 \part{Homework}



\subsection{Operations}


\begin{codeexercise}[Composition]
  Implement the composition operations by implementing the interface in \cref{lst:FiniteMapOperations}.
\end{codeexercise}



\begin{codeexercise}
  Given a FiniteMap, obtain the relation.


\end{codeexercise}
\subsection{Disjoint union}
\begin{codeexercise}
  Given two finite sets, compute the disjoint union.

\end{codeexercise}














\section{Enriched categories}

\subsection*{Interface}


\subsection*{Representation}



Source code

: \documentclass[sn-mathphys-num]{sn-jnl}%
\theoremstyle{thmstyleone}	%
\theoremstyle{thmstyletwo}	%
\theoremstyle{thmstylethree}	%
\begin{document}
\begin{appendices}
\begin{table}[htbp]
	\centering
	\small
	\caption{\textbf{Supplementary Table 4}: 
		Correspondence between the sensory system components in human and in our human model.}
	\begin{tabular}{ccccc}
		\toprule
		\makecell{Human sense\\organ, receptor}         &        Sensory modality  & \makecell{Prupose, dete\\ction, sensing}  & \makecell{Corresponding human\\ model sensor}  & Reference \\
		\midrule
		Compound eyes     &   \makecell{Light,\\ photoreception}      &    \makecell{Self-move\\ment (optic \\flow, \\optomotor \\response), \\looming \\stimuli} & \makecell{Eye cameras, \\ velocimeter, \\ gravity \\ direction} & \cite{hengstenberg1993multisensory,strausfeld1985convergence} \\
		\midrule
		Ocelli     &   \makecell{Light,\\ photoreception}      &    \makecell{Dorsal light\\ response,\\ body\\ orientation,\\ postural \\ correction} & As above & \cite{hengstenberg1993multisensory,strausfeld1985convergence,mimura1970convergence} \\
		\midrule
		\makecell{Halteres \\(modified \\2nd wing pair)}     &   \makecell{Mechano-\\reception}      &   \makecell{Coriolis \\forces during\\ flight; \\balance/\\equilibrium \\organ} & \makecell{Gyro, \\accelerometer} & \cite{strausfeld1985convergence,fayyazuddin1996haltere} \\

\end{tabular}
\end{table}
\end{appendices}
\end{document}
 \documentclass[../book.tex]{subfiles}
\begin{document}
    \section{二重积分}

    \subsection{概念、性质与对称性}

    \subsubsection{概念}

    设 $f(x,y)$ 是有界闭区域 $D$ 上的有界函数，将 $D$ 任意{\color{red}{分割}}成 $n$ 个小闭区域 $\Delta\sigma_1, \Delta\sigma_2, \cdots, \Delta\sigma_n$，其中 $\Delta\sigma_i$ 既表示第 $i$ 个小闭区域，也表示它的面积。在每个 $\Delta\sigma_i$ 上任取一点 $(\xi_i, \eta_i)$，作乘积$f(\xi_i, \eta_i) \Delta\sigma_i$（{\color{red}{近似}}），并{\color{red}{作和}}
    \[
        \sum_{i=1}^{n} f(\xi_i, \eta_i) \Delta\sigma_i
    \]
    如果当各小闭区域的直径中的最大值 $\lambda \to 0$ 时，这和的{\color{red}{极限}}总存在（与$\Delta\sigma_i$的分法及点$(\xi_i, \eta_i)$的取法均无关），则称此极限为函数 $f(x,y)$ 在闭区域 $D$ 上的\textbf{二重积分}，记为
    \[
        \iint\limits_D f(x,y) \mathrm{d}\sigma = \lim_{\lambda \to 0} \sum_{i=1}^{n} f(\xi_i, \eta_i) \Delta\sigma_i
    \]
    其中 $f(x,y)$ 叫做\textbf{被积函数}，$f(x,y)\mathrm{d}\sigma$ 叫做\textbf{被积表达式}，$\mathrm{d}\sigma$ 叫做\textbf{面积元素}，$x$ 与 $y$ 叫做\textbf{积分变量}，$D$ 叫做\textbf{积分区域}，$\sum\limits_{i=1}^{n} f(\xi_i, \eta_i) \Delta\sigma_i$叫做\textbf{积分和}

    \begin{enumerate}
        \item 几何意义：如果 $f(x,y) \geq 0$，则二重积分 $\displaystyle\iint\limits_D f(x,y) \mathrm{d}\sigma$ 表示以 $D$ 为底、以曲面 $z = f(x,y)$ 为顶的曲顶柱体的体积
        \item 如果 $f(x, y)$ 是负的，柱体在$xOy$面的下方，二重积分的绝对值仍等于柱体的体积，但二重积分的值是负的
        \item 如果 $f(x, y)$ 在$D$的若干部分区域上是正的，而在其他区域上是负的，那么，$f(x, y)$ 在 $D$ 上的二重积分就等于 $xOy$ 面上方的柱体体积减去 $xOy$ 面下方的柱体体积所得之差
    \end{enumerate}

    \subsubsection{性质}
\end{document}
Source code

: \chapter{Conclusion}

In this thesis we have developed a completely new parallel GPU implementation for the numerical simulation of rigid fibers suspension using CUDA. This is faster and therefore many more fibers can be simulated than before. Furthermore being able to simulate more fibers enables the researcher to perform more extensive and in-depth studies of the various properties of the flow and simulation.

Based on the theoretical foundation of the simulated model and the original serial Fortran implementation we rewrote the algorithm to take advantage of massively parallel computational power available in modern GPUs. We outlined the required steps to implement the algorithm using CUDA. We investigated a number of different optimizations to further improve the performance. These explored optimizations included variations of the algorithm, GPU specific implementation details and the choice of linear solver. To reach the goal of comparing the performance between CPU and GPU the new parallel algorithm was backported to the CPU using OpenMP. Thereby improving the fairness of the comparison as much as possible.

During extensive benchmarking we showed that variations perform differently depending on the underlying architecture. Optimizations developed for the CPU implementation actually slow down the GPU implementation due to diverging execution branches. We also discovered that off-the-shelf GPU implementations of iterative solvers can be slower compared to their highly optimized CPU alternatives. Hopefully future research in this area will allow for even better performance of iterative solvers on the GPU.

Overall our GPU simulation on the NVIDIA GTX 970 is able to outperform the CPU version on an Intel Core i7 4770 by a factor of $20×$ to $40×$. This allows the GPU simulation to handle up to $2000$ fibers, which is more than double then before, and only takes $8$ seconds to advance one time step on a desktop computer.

-*-*-

## WORK REQUEST
Give every entry again in full, precisely as written above.

## ANSWER SECTION
 \part{Homework}



\subsection{Operations}


\begin{codeexercise}[Composition]
  Implement the composition operations by implementing the interface in \cref{lst:FiniteMapOperations}.
\end{codeexercise}



\begin{codeexercise}
  Given a FiniteMap, obtain the relation.


\end{codeexercise}
\subsection{Disjoint union}
\begin{codeexercise}
  Given two finite sets, compute the disjoint union.

\end{codeexercise}














\section{Enriched categories}

\subsection*{Interface}


\subsection*{Representation}



Source code

: \documentclass[sn-mathphys-num]{sn-jnl}%
\theoremstyle{thmstyleone}	%
\theoremstyle{thmstyletwo}	%
\theoremstyle{thmstylethree}	%
\begin{document}
\begin{appendices}
\begin{table}[htbp]
	\centering
	\small
	\caption{\textbf{Supplementary Table 4}: 
		Correspondence between the sensory system components in human and in our human model.}
	\begin{tabular}{ccccc}
		\toprule
		\makecell{Human sense\\organ, receptor}         &        Sensory modality  & \makecell{Prupose, dete\\ction, sensing}  & \makecell{Corresponding human\\ model sensor}  & Reference \\
		\midrule
		Compound eyes     &   \makecell{Light,\\ photoreception}      &    \makecell{Self-move\\ment (optic \\flow, \\optomotor \\response), \\looming \\stimuli} & \makecell{Eye cameras, \\ velocimeter, \\ gravity \\ direction} & \cite{hengstenberg1993multisensory,strausfeld1985convergence} \\
		\midrule
		Ocelli     &   \makecell{Light,\\ photoreception}      &    \makecell{Dorsal light\\ response,\\ body\\ orientation,\\ postural \\ correction} & As above & \cite{hengstenberg1993multisensory,strausfeld1985convergence,mimura1970convergence} \\
		\midrule
		\makecell{Halteres \\(modified \\2nd wing pair)}     &   \makecell{Mechano-\\reception}      &   \makecell{Coriolis \\forces during\\ flight; \\balance/\\equilibrium \\organ} & \makecell{Gyro, \\accelerometer} & \cite{strausfeld1985convergence,fayyazuddin1996haltere} \\

\end{tabular}
\end{table}
\end{appendices}
\end{document}
 \documentclass[../book.tex]{subfiles}
\begin{document}
    \section{二重积分}

    \subsection{概念、性质与对称性}

    \subsubsection{概念}

    设 $f(x,y)$ 是有界闭区域 $D$ 上的有界函数，将 $D$ 任意{\color{red}{分割}}成 $n$ 个小闭区域 $\Delta\sigma_1, \Delta\sigma_2, \cdots, \Delta\sigma_n$，其中 $\Delta\sigma_i$ 既表示第 $i$ 个小闭区域，也表示它的面积。在每个 $\Delta\sigma_i$ 上任取一点 $(\xi_i, \eta_i)$，作乘积$f(\xi_i, \eta_i) \Delta\sigma_i$（{\color{red}{近似}}），并{\color{red}{作和}}
    \[
        \sum_{i=1}^{n} f(\xi_i, \eta_i) \Delta\sigma_i
    \]
    如果当各小闭区域的直径中的最大值 $\lambda \to 0$ 时，这和的{\color{red}{极限}}总存在（与$\Delta\sigma_i$的分法及点$(\xi_i, \eta_i)$的取法均无关），则称此极限为函数 $f(x,y)$ 在闭区域 $D$ 上的\textbf{二重积分}，记为
    \[
        \iint\limits_D f(x,y) \mathrm{d}\sigma = \lim_{\lambda \to 0} \sum_{i=1}^{n} f(\xi_i, \eta_i) \Delta\sigma_i
    \]
    其中 $f(x,y)$ 叫做\textbf{被积函数}，$f(x,y)\mathrm{d}\sigma$ 叫做\textbf{被积表达式}，$\mathrm{d}\sigma$ 叫做\textbf{面积元素}，$x$ 与 $y$ 叫做\textbf{积分变量}，$D$ 叫做\textbf{积分区域}，$\sum\limits_{i=1}^{n} f(\xi_i, \eta_i) \Delta\sigma_i$叫做\textbf{积分和}

    \begin{enumerate}
        \item 几何意义：如果 $f(x,y) \geq 0$，则二重积分 $\displaystyle\iint\limits_D f(x,y) \mathrm{d}\sigma$ 表示以 $D$ 为底、以曲面 $z = f(x,y)$ 为顶的曲顶柱体的体积
        \item 如果 $f(x, y)$ 是负的，柱体在$xOy$面的下方，二重积分的绝对值仍等于柱体的体积，但二重积分的值是负的
        \item 如果 $f(x, y)$ 在$D$的若干部分区域上是正的，而在其他区域上是负的，那么，$f(x, y)$ 在 $D$ 上的二重积分就等于 $xOy$ 面上方的柱体体积减去 $xOy$ 面下方的柱体体积所得之差
    \end{enumerate}

    \subsubsection{性质}
\end{document}
Source code

: \chapter{Conclusion}

In this thesis we have developed a completely new parallel GPU implementation for the numerical simulation of rigid fibers suspension using CUDA. This is faster and therefore many more fibers can be simulated than before. Furthermore being able to simulate more fibers enables the researcher to perform more extensive and in-depth studies of the various properties of the flow and simulation.

Based on the theoretical foundation of the simulated model and the original serial Fortran implementation we rewrote the algorithm to take advantage of massively parallel computational power available in modern GPUs. We outlined the required steps to implement the algorithm using CUDA. We investigated a number of different optimizations to further improve the performance. These explored optimizations included variations of the algorithm, GPU specific implementation details and the choice of linear solver. To reach the goal of comparing the performance between CPU and GPU the new parallel algorithm was backported to the CPU using OpenMP. Thereby improving the fairness of the comparison as much as possible.

During extensive benchmarking we showed that variations perform differently depending on the underlying architecture. Optimizations developed for the CPU implementation actually slow down the GPU implementation due to diverging execution branches. We also discovered that off-the-shelf GPU implementations of iterative solvers can be slower compared to their highly optimized CPU alternatives. Hopefully future research in this area will allow for even better performance of iterative solvers on the GPU.

Overall our GPU simulation on the NVIDIA GTX 970 is able to outperform the CPU version on an Intel Core i7 4770 by a factor of $20×$ to $40×$. This allows the GPU simulation to handle up to $2000$ fibers, which is more than double then before, and only takes $8$ seconds to advance one time step on a desktop computer.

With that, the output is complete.